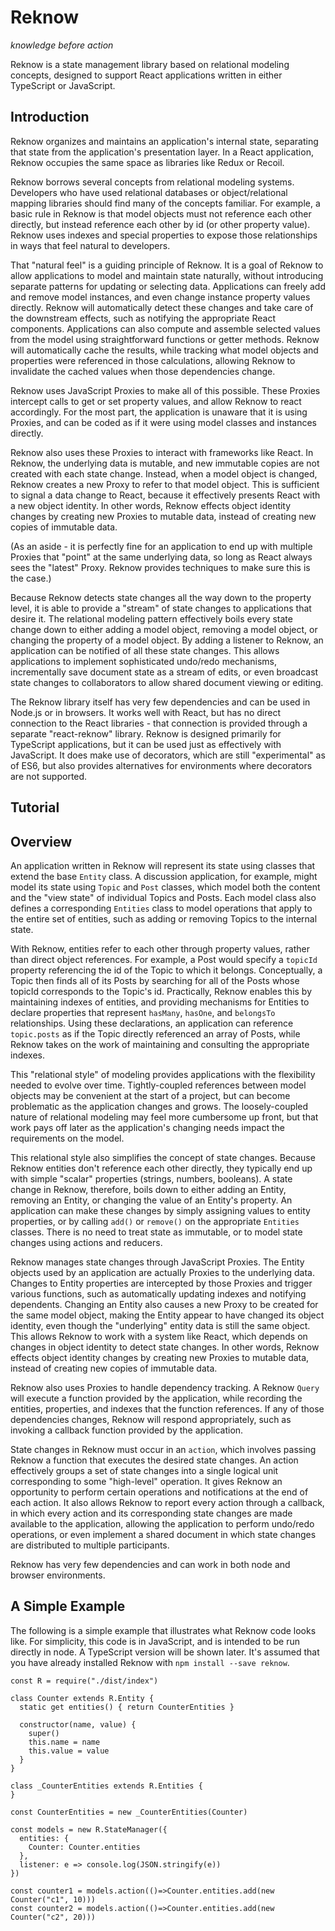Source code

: # Reknow

_knowledge before action_

Reknow is a state management library based on relational modeling concepts, designed to support React applications written in either TypeScript or JavaScript.

## Introduction

Reknow organizes and maintains an application's internal state, separating that state from the application's presentation layer.  In a React application, Reknow occupies the same space as libraries like Redux or Recoil.

Reknow borrows several concepts from relational modeling systems.  Developers who have used relational databases or object/relational mapping libraries should find many of the concepts familiar.  For example, a basic rule in Reknow is that model objects must not reference each other directly, but instead reference each other by id (or other property value).  Reknow uses indexes and special properties to expose those relationships in ways that feel natural to developers.

That "natural feel" is a guiding principle of Reknow.  It is a goal of Reknow to allow applications to model and maintain state naturally, without introducing separate patterns for updating or selecting data.  Applications can freely add and remove model instances, and even change instance property values directly.  Reknow will automatically detect these changes and take care of the downstream effects, such as notifying the appropriate React components.  Applications can also compute and assemble selected values from the model using straightforward functions or getter methods.  Reknow will automatically cache the results, while tracking what model objects and properties were referenced in those calculations, allowing Reknow to invalidate the cached values when those dependencies change.

Reknow uses JavaScript Proxies to make all of this possible.  These Proxies intercept calls to get or set property values, and allow Reknow to react accordingly.  For the most part, the application is unaware that it is using Proxies, and can be coded as if it were using model classes and instances directly.

Reknow also uses these Proxies to interact with frameworks like React.  In Reknow, the underlying data is mutable, and new immutable copies are not created with each state change.  Instead, when a model object is changed, Reknow creates a new Proxy to refer to that model object.  This is sufficient to signal a data change to React, because it effectively presents React with a new object identity.  In other words, Reknow effects object identity changes by creating new Proxies to mutable data, instead of creating new copies of immutable data.

(As an aside - it is perfectly fine for an application to end up with multiple Proxies that "point" at the same underlying data, so long as React always sees the "latest" Proxy.  Reknow provides techniques to make sure this is the case.)

Because Reknow detects state changes all the way down to the property level, it is able to provide a "stream" of state changes to applications that desire it.  The relational modeling pattern effectively boils every state change down to either adding a model object, removing a model object, or changing the property of a model object.  By adding a listener to Reknow, an application can be notified of all these state changes.  This allows applications to implement sophisticated undo/redo mechanisms, incrementally save document state as a stream of edits, or even broadcast state changes to collaborators to allow shared document viewing or editing.

The Reknow library itself has very few dependencies and can be used in Node.js or in browsers.  It works well with React, but has no direct connection to the React libraries - that connection is provided through a separate "react-reknow" library.  Reknow is designed primarily for TypeScript applications, but it can be used just as effectively with JavaScript.  It does make use of decorators, which are still "experimental" as of ES6, but also provides alternatives for environments where decorators are not supported.

## Tutorial


## Overview

An application written in Reknow will represent its state using classes that extend the base `Entity` class.  A discussion application, for example, might model its state using `Topic` and `Post` classes, which model both the content and the "view state" of individual Topics and Posts.  Each model class also defines a corresponding `Entities` class to model operations that apply to the entire set of entities, such as adding or removing Topics to the internal state.

With Reknow, entities refer to each other through property values, rather than direct object references.  For example, a Post would specify a `topicId` property referencing the id of the Topic to which it belongs.  Conceptually, a Topic then finds all of its Posts by searching for all of the Posts whose topicId corresponds to the Topic's id.  Practically, Reknow enables this by maintaining indexes of entities, and providing mechanisms for Entities to declare properties that represent `hasMany`, `hasOne`, and `belongsTo` relationships.  Using these declarations, an application can reference `topic.posts` as if the Topic directly referenced an array of Posts, while Reknow takes on the work of maintaining and consulting the appropriate indexes.

This "relational style" of modeling provides applications with the flexibility needed to evolve over time.  Tightly-coupled references between model objects may be convenient at the start of a project, but can become problematic as the application changes and grows.  The loosely-coupled nature of relational modeling may feel more cumbersome up front, but that work pays off later as the application's changing needs impact the requirements on the model.

This relational style also simplifies the concept of state changes.  Because Reknow entities don't reference each other directly, they typically end up with simple "scalar" properties (strings, numbers, booleans).  A state change in Reknow, therefore, boils down to either adding an Entity, removing an Entity, or changing the value of an Entity's property.  An application can make these changes by simply assigning values to entity properties, or by calling `add()` or `remove()` on the appropriate `Entities` classes.  There is no need to treat state as immutable, or to model state changes using actions and reducers.

Reknow manages state changes through JavaScript Proxies.  The Entity objects used by an application are actually Proxies to the underlying data.  Changes to Entity properties are intercepted by those Proxies and trigger various functions, such as automatically updating indexes and notifying dependents.  Changing an Entity also causes a new Proxy to be created for the same model object, making the Entity appear to have changed its object identity, even though the "underlying" entity data is still the same object.  This allows Reknow to work with a system like React, which depends on changes in object identity to detect state changes.  In other words, Reknow effects object identity changes by creating new Proxies to mutable data, instead of creating new copies of immutable data.

Reknow also uses Proxies to handle dependency tracking.  A Reknow `Query` will execute a function provided by the application, while recording the entities, properties, and indexes that the function references.  If any of those dependencies changes, Reknow will respond appropriately, such as invoking a callback function provided by the application.

State changes in Reknow must occur in an `action`, which involves passing Reknow a function that executes the desired state changes.  An action effectively groups a set of state changes into a single logical unit corresponding to some "high-level" operation.  It gives Reknow an opportunity to perform certain operations and notifications at the end of each action.  It also allows Reknow to report every action through a callback, in which every action and its corresponding state changes are made available to the application, allowing the application to perform undo/redo operations, or even implement a shared document in which state changes are distributed to multiple participants.

Reknow has very few dependencies and can work in both node and browser environments.

## A Simple Example

The following is a simple example that illustrates what Reknow code looks like.  For simplicity, this code is in JavaScript, and is intended to be run directly in node.  A TypeScript version will be shown later.  It's assumed that you have already installed Reknow with `npm install --save reknow`.

```
const R = require("./dist/index")

class Counter extends R.Entity {
  static get entities() { return CounterEntities }

  constructor(name, value) {
    super()
    this.name = name
    this.value = value
  }
}

class _CounterEntities extends R.Entities {
}

const CounterEntities = new _CounterEntities(Counter)

const models = new R.StateManager({
  entities: {
    Counter: Counter.entities
  },
  listener: e => console.log(JSON.stringify(e))
})

const counter1 = models.action(()=>Counter.entities.add(new Counter("c1", 10)))
const counter2 = models.action(()=>Counter.entities.add(new Counter("c2", 20)))
```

********

▸ Exercise objective: The answer must be every line from the records above that contains the word "tracking", copied in full.

▸ Solution to this task:
That "natural feel" is a guiding principle of Reknow.  It is a goal of Reknow to allow applications to model and maintain state naturally, without introducing separate patterns for updating or selecting data.  Applications can freely add and remove model instances, and even change instance property values directly.  Reknow will automatically detect these changes and take care of the downstream effects, such as notifying the appropriate React components.  Applications can also compute and assemble selected values from the model using straightforward functions or getter methods.  Reknow will automatically cache the results, while tracking what model objects and properties were referenced in those calculations, allowing Reknow to invalidate the cached values when those dependencies change.
Reknow also uses Proxies to handle dependency tracking.  A Reknow `Query` will execute a function provided by the application, while recording the entities, properties, and indexes that the function references.  If any of those dependencies changes, Reknow will respond appropriately, such as invoking a callback function provided by the application.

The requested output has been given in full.